Tutorial: Build an Azure Machine Learning pipeline for image classification

APPLIES TO: Azure Machine Learning SDK v1 for Python

Important

This article provides information on using the Azure Machine Learning SDK v1. SDK v1 is deprecated as of March 31, 2025. Support for it will end on June 30, 2026. You can install and use SDK v1 until that date. Your existing workflows using SDK v1 will continue to operate after the end-of-support date. However, they could be exposed to security risks or breaking changes in the event of architectural changes in the product.

We recommend that you transition to the SDK v2 before June 30, 2026. For more information on SDK v2, see What is Azure Machine Learning CLI and Python SDK v2? and the SDK v2 reference.

Note

For a tutorial that uses SDK v2 to build a pipeline, see Tutorial: Use ML pipelines for production ML workflows with Python SDK v2 in a Jupyter Notebook.

In this tutorial, you learn how to build an Azure Machine Learning pipeline to prepare data and train a machine learning model. Machine learning pipelines optimize your workflow with speed, portability, and reuse, so you can focus on machine learning instead of infrastructure and automation.

The example trains a small Keras convolutional neural network to classify images in the Fashion MNIST dataset.

In this tutorial, you complete the following tasks:

Configure workspace
Create an Experiment to hold your work
Provision a ComputeTarget to do the work
Create a Dataset in which to store compressed data
Create a pipeline step to prepare the data for training
Define a runtime Environment in which to perform training
Create a pipeline step to define the neural network and perform the training
Compose a Pipeline from the pipeline steps
Run the pipeline in the experiment
Review the output of the steps and the trained neural network
Register the model for further use

If you don't have an Azure subscription, create a free account before you begin. Try the free or paid version of Azure Machine Learning today.

Prerequisites

Complete Create resources to get started if you don't already have an Azure Machine Learning workspace.
A Python environment in which you install both the azureml-core and azureml-pipeline packages. Use this environment to define and control your Azure Machine Learning resources. It's separate from the environment used at runtime for training.

Important

The SDK v1 packages (azureml-core and azureml-pipeline) require Python 3.8-3.10. Python 3.10 is recommended as it remains in security support. If you have difficulty installing the packages, make sure that python --version is a compatible release. Consult the documentation of your Python virtual environment manager (venv, conda, and so on) for instructions.

Start an interactive Python session

This tutorial uses the Python SDK for Azure Machine Learning to create and control an Azure Machine Learning pipeline. The tutorial assumes that you run the code snippets interactively in either a Python REPL environment or a Jupyter notebook.
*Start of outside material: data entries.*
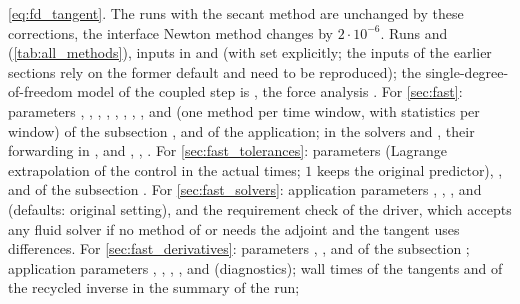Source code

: \documentclass[11pt,a4paper]{article}
\theoremstyle{definition}
\theoremstyle{remark}
\begin{document}
\eqref{eq:fd_tangent}. The runs with the secant method are unchanged by these corrections, the
interface Newton method changes by $2\cdot10^{-6}$. Runs  and  (\cref{tab:all_methods}), inputs in  and 
(with  set explicitly; the inputs of the earlier sections rely on the former
default and need  to be reproduced); the single-degree-of-freedom model of the coupled step is
, the force analysis
. For \cref{sec:fast}: parameters , ,
, , ,
, , ,
 and  (one method per time window, with
statistics per window) of the subsection , and  of
the application; in the solvers  and
, their forwarding in , and
, ,
. For \cref{sec:fast_tolerances}: parameters
 (Lagrange extrapolation of the control in the actual times; $1$
keeps the original predictor), ,  and
 of the subsection . For \cref{sec:fast_solvers}: application
parameters , ,
,  and
 (defaults: original setting), and the requirement check of
the driver, which accepts any fluid solver if no method of  or 
needs the adjoint and the tangent uses differences. For \cref{sec:fast_derivatives}: parameters
, ,  and
 of the subsection ; application
parameters , , ,
,  and 
(diagnostics); wall times of the tangents and of the recycled inverse in the summary of the run;
\end{document}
This tutorial is based on the image-classification.ipynb notebook found in the v1/python-sdk/tutorials/using-pipelines directory of the Azure Machine Learning Examples v1-archive branch. The source code for the steps themselves is in the keras-mnist-fashion subdirectory.

Import types

Import all the Azure Machine Learning types that you need for this tutorial:

import os
import azureml.core
from azureml.core import (
    Workspace,
    Experiment,
    Dataset,
    Datastore,
    ComputeTarget,
    Environment,
    ScriptRunConfig
)
from azureml.data import OutputFileDatasetConfig
from azureml.core.compute import AmlCompute
from azureml.core.compute_target import ComputeTargetException
from azureml.pipeline.steps import PythonScriptStep
from azureml.pipeline.core import Pipeline

# check core SDK version number
print("Azure Machine Learning SDK Version: ", azureml.core.VERSION)

The Azure Machine Learning SDK version should be 1.61 or the latest available version. If it isn't, upgrade by using pip install --upgrade azureml-core.

Configure workspace

Create a workspace object from the existing Azure Machine Learning workspace.

workspace = Workspace.from_config()

Important

This code snippet expects the workspace configuration to be saved in the current directory or its parent. For more information on creating a workspace, see Create workspace resources. For more information on saving the configuration to file, see Create a workspace configuration file.

Create the infrastructure for your pipeline

Create an Experiment object to hold the results of your pipeline runs:

exp = Experiment(workspace=workspace, name="keras-mnist-fashion")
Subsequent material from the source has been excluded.